Machines : remise en service après une période d'arrêt

Avant la reprise d’activité après une période d’arrêt prolongé, il convient de s’assurer du bon fonctionnement des machines et des installations industrielles afin de garantir la santé et la sécurité des salariés vis-à-vis de ces équipements. Quelques points de vigilance…

Les préconisations s’appliquent aux entreprises qui ont arrêté totalement ou partiellement leur activité, les mesures devront être adaptées à chaque situation.

Analyse de risques

Dans quel état est la machine avant la remise en service et cet état peut-il être générateur de risques pour les salariés ?

Cette question en appelle plusieurs autres :

  • Sait-on comment les machines ont été arrêtées avant la période d’arrêt de l’activité ?
  • La mise à l’arrêt a-t-elle été effectuée dans le respect des procédures définies ?
  • Ces procédures étaient-elles adaptées à un arrêt prolongé ?
  • Des interventions sur les machines ont-elles été réalisées pendant la période d'arrêt ? A-t-on une traçabilité d’éventuelles interventions ?
  • L’arrêt prolongé a-t-il eu des effets indésirables ?

Les risques liés à la remise en service des machines résident principalement dans les énergies et les fluides qu’elles utilisent et dépendent par extension, de leurs réseaux d’alimentation et de distribution.
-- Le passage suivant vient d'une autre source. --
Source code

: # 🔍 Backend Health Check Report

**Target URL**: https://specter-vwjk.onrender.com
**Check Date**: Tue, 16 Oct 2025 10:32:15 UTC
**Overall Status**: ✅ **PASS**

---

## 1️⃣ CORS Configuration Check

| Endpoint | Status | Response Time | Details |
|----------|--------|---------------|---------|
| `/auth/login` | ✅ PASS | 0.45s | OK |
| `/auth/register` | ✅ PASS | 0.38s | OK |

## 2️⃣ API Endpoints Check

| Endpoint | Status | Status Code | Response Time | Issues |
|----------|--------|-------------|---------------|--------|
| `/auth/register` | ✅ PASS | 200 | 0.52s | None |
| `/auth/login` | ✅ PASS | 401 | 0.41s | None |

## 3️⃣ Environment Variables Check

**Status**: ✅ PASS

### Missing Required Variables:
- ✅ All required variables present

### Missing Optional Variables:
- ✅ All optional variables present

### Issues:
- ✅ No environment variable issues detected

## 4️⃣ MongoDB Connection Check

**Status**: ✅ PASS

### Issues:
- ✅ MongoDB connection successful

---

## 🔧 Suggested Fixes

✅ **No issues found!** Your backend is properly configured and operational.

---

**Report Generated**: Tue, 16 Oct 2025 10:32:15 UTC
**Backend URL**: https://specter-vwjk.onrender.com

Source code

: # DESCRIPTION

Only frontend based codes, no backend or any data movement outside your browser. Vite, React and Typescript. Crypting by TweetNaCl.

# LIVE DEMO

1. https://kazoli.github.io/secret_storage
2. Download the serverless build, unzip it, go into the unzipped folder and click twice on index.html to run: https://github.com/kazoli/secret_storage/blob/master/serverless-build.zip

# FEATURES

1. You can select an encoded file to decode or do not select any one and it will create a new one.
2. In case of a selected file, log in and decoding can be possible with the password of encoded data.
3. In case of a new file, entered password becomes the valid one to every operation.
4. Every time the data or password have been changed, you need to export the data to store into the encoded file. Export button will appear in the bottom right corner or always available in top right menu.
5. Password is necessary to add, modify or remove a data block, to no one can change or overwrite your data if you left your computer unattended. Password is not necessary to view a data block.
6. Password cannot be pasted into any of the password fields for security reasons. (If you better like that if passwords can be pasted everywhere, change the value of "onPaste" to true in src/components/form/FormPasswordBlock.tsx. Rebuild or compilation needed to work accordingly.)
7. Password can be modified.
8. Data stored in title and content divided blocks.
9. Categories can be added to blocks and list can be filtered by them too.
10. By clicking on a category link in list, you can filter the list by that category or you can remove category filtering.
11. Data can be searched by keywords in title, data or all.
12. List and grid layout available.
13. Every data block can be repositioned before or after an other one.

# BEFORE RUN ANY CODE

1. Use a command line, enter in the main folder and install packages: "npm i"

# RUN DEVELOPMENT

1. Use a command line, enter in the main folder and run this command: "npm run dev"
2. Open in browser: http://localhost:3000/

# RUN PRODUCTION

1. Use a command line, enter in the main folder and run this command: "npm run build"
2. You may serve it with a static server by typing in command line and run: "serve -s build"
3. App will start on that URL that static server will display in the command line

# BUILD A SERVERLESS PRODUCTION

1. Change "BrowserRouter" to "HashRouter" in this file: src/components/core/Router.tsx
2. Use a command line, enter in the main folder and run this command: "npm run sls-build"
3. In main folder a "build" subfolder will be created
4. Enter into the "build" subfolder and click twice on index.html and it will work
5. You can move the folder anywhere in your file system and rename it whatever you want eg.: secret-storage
Dans tous les cas, il sera nécessaire de procéder à une analyse de ces risques avant toute remise en service ; les éléments suivants sont les points essentiels pour procéder à une telle analyse aussi bien au niveau des réseaux que des machines. Cette analyse doit être itérative et le diagnostic de l’ensemble des éléments doit être réalisé.

Par exemple, avant la remise en service de certains réseaux communs d'alimentation, il est nécessaire de vérifier la mise hors énergie individuelle de chaque machine (cf. partie Energies des machines). Les machines seront, ensuite, remises en service progressivement pour éviter une demande d'énergie trop importante, par exemple des surintensités dans les réseaux électriques.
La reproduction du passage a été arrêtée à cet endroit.